(Stored items from a collection)
++++++

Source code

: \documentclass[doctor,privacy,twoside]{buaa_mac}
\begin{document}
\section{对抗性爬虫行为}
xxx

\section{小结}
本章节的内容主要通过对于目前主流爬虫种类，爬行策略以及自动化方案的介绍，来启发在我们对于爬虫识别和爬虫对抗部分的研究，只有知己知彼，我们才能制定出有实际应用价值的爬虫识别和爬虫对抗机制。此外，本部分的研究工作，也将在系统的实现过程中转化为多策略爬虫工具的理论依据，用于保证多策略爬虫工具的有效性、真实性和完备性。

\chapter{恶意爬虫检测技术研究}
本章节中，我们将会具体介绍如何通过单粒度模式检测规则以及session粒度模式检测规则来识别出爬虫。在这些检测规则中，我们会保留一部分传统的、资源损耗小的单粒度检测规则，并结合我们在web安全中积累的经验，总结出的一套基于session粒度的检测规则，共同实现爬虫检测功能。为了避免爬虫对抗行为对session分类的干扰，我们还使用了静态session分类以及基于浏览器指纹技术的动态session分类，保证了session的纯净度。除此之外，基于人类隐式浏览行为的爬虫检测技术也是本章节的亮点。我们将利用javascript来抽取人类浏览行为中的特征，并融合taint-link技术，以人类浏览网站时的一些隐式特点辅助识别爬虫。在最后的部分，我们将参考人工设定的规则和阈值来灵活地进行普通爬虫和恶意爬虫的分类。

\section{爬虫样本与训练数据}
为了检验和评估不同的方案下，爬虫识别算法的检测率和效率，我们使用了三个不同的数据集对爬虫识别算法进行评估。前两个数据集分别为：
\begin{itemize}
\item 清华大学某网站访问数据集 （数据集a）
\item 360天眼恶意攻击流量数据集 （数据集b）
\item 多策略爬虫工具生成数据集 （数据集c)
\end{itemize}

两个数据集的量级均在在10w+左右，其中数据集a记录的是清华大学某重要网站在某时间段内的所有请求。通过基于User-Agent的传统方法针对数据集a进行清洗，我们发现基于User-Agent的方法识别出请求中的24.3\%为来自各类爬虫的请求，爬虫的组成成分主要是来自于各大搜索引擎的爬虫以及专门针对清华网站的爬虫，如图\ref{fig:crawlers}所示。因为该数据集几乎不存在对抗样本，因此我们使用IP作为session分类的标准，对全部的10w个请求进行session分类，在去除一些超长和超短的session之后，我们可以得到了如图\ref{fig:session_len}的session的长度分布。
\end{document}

++++++

(The task) Write out each entry again, word for word.

(Solution)
Source code

: \documentclass[doctor,privacy,twoside]{buaa_mac}
\begin{document}
\section{对抗性爬虫行为}
xxx

\section{小结}
本章节的内容主要通过对于目前主流爬虫种类，爬行策略以及自动化方案的介绍，来启发在我们对于爬虫识别和爬虫对抗部分的研究，只有知己知彼，我们才能制定出有实际应用价值的爬虫识别和爬虫对抗机制。此外，本部分的研究工作，也将在系统的实现过程中转化为多策略爬虫工具的理论依据，用于保证多策略爬虫工具的有效性、真实性和完备性。

\chapter{恶意爬虫检测技术研究}
本章节中，我们将会具体介绍如何通过单粒度模式检测规则以及session粒度模式检测规则来识别出爬虫。在这些检测规则中，我们会保留一部分传统的、资源损耗小的单粒度检测规则，并结合我们在web安全中积累的经验，总结出的一套基于session粒度的检测规则，共同实现爬虫检测功能。为了避免爬虫对抗行为对session分类的干扰，我们还使用了静态session分类以及基于浏览器指纹技术的动态session分类，保证了session的纯净度。除此之外，基于人类隐式浏览行为的爬虫检测技术也是本章节的亮点。我们将利用javascript来抽取人类浏览行为中的特征，并融合taint-link技术，以人类浏览网站时的一些隐式特点辅助识别爬虫。在最后的部分，我们将参考人工设定的规则和阈值来灵活地进行普通爬虫和恶意爬虫的分类。

\section{爬虫样本与训练数据}
为了检验和评估不同的方案下，爬虫识别算法的检测率和效率，我们使用了三个不同的数据集对爬虫识别算法进行评估。前两个数据集分别为：
\begin{itemize}
\item 清华大学某网站访问数据集 （数据集a）
\item 360天眼恶意攻击流量数据集 （数据集b）
\item 多策略爬虫工具生成数据集 （数据集c)
\end{itemize}

两个数据集的量级均在在10w+左右，其中数据集a记录的是清华大学某重要网站在某时间段内的所有请求。通过基于User-Agent的传统方法针对数据集a进行清洗，我们发现基于User-Agent的方法识别出请求中的24.3\%为来自各类爬虫的请求，爬虫的组成成分主要是来自于各大搜索引擎的爬虫以及专门针对清华网站的爬虫，如图\ref{fig:crawlers}所示。因为该数据集几乎不存在对抗样本，因此我们使用IP作为session分类的标准，对全部的10w个请求进行session分类，在去除一些超长和超短的session之后，我们可以得到了如图\ref{fig:session_len}的session的长度分布。
\end{document}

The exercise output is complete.